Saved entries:
....

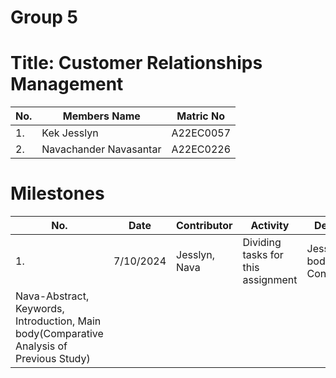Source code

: # Group 5 
# Title: Customer Relationships Management
|No. | Members Name | Matric No|
|--|--|--|
|1. | Kek Jesslyn | A22EC0057|
|2. | Navachander Navasantar | A22EC0226|

# Milestones
|No. | Date | Contributor | Activity | Description|
|--|--|--|--|--|
|1. | 7/10/2024 | Jesslyn, Nava | Dividing tasks for this assignment| Jesslyn-Main body(Opinion), Conclusion
Nava-Abstract, Keywords, Introduction, Main body(Comparative Analysis of Previous Study)|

....

**Required work**
Word for word, retype the lines from the one containing "Activity | Description|" through the final line of the data, including both ends and nothing more.

**Finished exercise**
|No. | Date | Contributor | Activity | Description|
|--|--|--|--|--|
|1. | 7/10/2024 | Jesslyn, Nava | Dividing tasks for this assignment| Jesslyn-Main body(Opinion), Conclusion
Nava-Abstract, Keywords, Introduction, Main body(Comparative Analysis of Previous Study)|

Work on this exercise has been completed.